EXERCISE OBJECTIVE:
Only the count is expected: the number of lines below that contain "loss".

DATA TO EXAMINE:
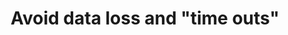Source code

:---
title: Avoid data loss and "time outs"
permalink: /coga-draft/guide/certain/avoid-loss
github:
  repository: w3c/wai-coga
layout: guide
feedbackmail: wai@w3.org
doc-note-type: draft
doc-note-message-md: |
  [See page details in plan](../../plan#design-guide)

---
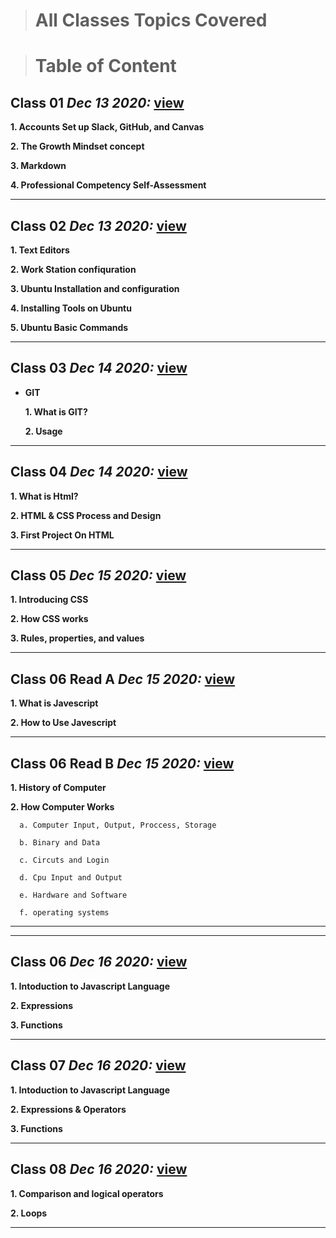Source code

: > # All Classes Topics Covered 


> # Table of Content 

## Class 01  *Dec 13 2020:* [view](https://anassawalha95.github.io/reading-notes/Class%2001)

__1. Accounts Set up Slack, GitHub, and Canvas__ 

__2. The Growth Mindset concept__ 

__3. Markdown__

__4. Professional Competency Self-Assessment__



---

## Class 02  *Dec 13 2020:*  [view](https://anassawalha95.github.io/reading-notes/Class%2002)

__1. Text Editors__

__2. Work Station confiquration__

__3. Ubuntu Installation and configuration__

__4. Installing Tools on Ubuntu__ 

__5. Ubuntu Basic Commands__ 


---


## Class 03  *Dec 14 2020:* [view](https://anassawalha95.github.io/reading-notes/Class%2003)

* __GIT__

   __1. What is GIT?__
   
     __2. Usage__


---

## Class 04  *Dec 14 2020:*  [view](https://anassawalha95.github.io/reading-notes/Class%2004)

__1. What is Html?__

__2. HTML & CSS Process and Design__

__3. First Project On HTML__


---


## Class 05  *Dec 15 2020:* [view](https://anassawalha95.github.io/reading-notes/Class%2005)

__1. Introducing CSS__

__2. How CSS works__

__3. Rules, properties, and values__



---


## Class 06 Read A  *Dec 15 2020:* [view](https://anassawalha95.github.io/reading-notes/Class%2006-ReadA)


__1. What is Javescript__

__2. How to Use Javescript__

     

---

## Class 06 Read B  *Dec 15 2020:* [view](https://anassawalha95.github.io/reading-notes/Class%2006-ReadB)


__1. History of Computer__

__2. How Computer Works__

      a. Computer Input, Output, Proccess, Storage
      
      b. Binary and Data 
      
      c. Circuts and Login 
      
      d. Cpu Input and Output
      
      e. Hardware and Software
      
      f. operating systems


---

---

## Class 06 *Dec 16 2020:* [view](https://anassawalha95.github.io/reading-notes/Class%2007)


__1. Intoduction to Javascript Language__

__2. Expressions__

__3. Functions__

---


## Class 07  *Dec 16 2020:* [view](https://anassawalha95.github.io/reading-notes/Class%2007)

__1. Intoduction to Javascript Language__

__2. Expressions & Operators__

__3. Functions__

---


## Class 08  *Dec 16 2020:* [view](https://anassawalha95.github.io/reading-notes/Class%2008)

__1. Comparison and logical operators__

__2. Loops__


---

YOUR RESPONSE:
2